== Working data ==
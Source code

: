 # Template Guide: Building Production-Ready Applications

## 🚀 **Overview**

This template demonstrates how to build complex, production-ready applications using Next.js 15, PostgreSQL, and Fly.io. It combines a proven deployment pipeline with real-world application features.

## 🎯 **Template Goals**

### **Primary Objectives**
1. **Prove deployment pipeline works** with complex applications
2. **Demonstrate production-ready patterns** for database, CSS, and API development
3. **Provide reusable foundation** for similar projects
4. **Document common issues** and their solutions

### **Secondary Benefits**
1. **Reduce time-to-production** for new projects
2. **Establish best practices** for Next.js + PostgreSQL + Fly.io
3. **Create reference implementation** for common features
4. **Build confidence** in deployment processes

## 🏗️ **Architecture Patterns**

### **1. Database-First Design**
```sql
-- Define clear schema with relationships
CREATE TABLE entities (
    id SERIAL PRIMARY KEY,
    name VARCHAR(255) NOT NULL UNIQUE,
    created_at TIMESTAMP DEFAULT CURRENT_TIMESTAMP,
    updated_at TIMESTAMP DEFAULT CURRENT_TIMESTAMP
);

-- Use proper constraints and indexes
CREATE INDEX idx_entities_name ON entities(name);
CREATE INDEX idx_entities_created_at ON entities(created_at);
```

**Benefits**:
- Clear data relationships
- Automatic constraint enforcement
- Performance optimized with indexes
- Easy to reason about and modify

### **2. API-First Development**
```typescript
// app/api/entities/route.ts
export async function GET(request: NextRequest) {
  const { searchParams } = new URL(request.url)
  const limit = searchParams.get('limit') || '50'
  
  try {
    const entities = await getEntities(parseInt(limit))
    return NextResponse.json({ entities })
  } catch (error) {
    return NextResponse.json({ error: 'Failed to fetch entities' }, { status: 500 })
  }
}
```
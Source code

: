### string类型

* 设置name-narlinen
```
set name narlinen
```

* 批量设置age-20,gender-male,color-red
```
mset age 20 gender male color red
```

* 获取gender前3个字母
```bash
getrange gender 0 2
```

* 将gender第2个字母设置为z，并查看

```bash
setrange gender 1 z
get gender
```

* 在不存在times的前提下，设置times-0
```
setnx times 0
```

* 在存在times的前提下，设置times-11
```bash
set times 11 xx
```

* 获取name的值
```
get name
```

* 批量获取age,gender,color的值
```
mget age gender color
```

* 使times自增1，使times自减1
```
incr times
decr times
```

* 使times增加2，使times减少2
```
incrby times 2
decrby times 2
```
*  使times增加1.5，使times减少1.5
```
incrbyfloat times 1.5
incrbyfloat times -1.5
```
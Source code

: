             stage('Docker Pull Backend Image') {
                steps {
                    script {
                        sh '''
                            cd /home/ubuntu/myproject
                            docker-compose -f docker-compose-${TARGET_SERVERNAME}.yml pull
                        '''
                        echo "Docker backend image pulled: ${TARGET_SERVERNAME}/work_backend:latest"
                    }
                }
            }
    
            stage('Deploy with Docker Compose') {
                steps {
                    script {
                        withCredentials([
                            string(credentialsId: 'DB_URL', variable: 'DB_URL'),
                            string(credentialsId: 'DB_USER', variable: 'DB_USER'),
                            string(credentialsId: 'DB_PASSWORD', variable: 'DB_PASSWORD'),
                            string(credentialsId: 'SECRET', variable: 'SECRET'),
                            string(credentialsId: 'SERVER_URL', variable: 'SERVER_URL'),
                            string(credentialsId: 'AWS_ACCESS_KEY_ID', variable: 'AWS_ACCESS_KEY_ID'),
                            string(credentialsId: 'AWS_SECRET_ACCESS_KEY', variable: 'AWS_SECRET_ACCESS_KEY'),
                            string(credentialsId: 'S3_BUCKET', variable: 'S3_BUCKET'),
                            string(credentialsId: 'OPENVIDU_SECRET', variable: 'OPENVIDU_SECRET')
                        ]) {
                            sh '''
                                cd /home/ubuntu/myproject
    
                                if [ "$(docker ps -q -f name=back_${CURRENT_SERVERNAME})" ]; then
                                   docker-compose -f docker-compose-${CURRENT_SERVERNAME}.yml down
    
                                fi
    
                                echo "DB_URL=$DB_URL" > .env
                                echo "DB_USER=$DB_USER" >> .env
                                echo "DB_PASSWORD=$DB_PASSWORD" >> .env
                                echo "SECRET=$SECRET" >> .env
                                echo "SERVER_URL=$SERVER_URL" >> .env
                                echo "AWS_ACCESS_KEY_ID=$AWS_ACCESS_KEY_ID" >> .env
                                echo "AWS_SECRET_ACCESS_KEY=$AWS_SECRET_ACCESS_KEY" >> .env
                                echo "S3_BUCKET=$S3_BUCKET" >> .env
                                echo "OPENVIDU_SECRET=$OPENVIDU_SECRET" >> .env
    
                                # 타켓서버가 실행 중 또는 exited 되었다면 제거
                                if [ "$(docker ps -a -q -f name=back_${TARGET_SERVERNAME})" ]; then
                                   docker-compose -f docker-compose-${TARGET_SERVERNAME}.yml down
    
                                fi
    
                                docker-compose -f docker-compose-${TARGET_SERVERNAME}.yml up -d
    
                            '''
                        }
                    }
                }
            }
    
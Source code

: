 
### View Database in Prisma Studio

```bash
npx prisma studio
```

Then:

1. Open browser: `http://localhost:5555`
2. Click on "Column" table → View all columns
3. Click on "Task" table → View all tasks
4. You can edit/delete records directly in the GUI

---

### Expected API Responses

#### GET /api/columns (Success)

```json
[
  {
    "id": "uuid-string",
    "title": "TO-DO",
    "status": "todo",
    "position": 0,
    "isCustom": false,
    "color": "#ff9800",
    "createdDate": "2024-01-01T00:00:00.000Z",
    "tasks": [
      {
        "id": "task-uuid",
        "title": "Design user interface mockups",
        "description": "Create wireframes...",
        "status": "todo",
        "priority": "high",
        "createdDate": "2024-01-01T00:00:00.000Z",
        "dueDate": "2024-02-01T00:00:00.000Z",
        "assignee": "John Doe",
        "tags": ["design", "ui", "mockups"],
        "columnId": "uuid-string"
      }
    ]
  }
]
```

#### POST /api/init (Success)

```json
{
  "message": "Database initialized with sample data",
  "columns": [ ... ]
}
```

== Exercise ==
From the listing above, reproduce all the lines exactly.

== Exercise response ==
Source code

: # Template Guide: Building Production-Ready Applications

## 🚀 **Overview**

This template demonstrates how to build complex, production-ready applications using Next.js 15, PostgreSQL, and Fly.io. It combines a proven deployment pipeline with real-world application features.

## 🎯 **Template Goals**

### **Primary Objectives**
1. **Prove deployment pipeline works** with complex applications
2. **Demonstrate production-ready patterns** for database, CSS, and API development
3. **Provide reusable foundation** for similar projects
4. **Document common issues** and their solutions

### **Secondary Benefits**
1. **Reduce time-to-production** for new projects
2. **Establish best practices** for Next.js + PostgreSQL + Fly.io
3. **Create reference implementation** for common features
4. **Build confidence** in deployment processes

## 🏗️ **Architecture Patterns**

### **1. Database-First Design**
```sql
-- Define clear schema with relationships
CREATE TABLE entities (
    id SERIAL PRIMARY KEY,
    name VARCHAR(255) NOT NULL UNIQUE,
    created_at TIMESTAMP DEFAULT CURRENT_TIMESTAMP,
    updated_at TIMESTAMP DEFAULT CURRENT_TIMESTAMP
);

-- Use proper constraints and indexes
CREATE INDEX idx_entities_name ON entities(name);
CREATE INDEX idx_entities_created_at ON entities(created_at);
```

**Benefits**:
- Clear data relationships
- Automatic constraint enforcement
- Performance optimized with indexes
- Easy to reason about and modify

### **2. API-First Development**
```typescript
// app/api/entities/route.ts
export async function GET(request: NextRequest) {
  const { searchParams } = new URL(request.url)
  const limit = searchParams.get('limit') || '50'
  
  try {
    const entities = await getEntities(parseInt(limit))
    return NextResponse.json({ entities })
  } catch (error) {
    return NextResponse.json({ error: 'Failed to fetch entities' }, { status: 500 })
  }
}
```
Source code

:### string类型

* 设置name-narlinen
```
set name narlinen
```

* 批量设置age-20,gender-male,color-red
```
mset age 20 gender male color red
```

* 获取gender前3个字母
```bash
getrange gender 0 2
```

* 将gender第2个字母设置为z，并查看

```bash
setrange gender 1 z
get gender
```

* 在不存在times的前提下，设置times-0
```
setnx times 0
```

* 在存在times的前提下，设置times-11
```bash
set times 11 xx
```

* 获取name的值
```
get name
```

* 批量获取age,gender,color的值
```
mget age gender color
```

* 使times自增1，使times自减1
```
incr times
decr times
```

* 使times增加2，使times减少2
```
incrby times 2
decrby times 2
```
*  使times增加1.5，使times减少1.5
```
incrbyfloat times 1.5
incrbyfloat times -1.5
```
Source code

:             stage('Docker Pull Backend Image') {
                steps {
                    script {
                        sh '''
                            cd /home/ubuntu/myproject
                            docker-compose -f docker-compose-${TARGET_SERVERNAME}.yml pull
                        '''
                        echo "Docker backend image pulled: ${TARGET_SERVERNAME}/work_backend:latest"
                    }
                }
            }
    
            stage('Deploy with Docker Compose') {
                steps {
                    script {
                        withCredentials([
                            string(credentialsId: 'DB_URL', variable: 'DB_URL'),
                            string(credentialsId: 'DB_USER', variable: 'DB_USER'),
                            string(credentialsId: 'DB_PASSWORD', variable: 'DB_PASSWORD'),
                            string(credentialsId: 'SECRET', variable: 'SECRET'),
                            string(credentialsId: 'SERVER_URL', variable: 'SERVER_URL'),
                            string(credentialsId: 'AWS_ACCESS_KEY_ID', variable: 'AWS_ACCESS_KEY_ID'),
                            string(credentialsId: 'AWS_SECRET_ACCESS_KEY', variable: 'AWS_SECRET_ACCESS_KEY'),
                            string(credentialsId: 'S3_BUCKET', variable: 'S3_BUCKET'),
                            string(credentialsId: 'OPENVIDU_SECRET', variable: 'OPENVIDU_SECRET')
                        ]) {
                            sh '''
                                cd /home/ubuntu/myproject
    
                                if [ "$(docker ps -q -f name=back_${CURRENT_SERVERNAME})" ]; then
                                   docker-compose -f docker-compose-${CURRENT_SERVERNAME}.yml down
    
                                fi
    
                                echo "DB_URL=$DB_URL" > .env
                                echo "DB_USER=$DB_USER" >> .env
                                echo "DB_PASSWORD=$DB_PASSWORD" >> .env
                                echo "SECRET=$SECRET" >> .env
                                echo "SERVER_URL=$SERVER_URL" >> .env
                                echo "AWS_ACCESS_KEY_ID=$AWS_ACCESS_KEY_ID" >> .env
                                echo "AWS_SECRET_ACCESS_KEY=$AWS_SECRET_ACCESS_KEY" >> .env
                                echo "S3_BUCKET=$S3_BUCKET" >> .env
                                echo "OPENVIDU_SECRET=$OPENVIDU_SECRET" >> .env
    
                                # 타켓서버가 실행 중 또는 exited 되었다면 제거
                                if [ "$(docker ps -a -q -f name=back_${TARGET_SERVERNAME})" ]; then
                                   docker-compose -f docker-compose-${TARGET_SERVERNAME}.yml down
    
                                fi
    
                                docker-compose -f docker-compose-${TARGET_SERVERNAME}.yml up -d
    
                            '''
                        }
                    }
                }
            }
    
Source code

: 
### View Database in Prisma Studio

```bash
npx prisma studio
```

Then:

1. Open browser: `http://localhost:5555`
2. Click on "Column" table → View all columns
3. Click on "Task" table → View all tasks
4. You can edit/delete records directly in the GUI

---

### Expected API Responses

#### GET /api/columns (Success)

```json
[
  {
    "id": "uuid-string",
    "title": "TO-DO",
    "status": "todo",
    "position": 0,
    "isCustom": false,
    "color": "#ff9800",
    "createdDate": "2024-01-01T00:00:00.000Z",
    "tasks": [
      {
        "id": "task-uuid",
        "title": "Design user interface mockups",
        "description": "Create wireframes...",
        "status": "todo",
        "priority": "high",
        "createdDate": "2024-01-01T00:00:00.000Z",
        "dueDate": "2024-02-01T00:00:00.000Z",
        "assignee": "John Doe",
        "tags": ["design", "ui", "mockups"],
        "columnId": "uuid-string"
      }
    ]
  }
]
```

#### POST /api/init (Success)

```json
{
  "message": "Database initialized with sample data",
  "columns": [ ... ]
}
```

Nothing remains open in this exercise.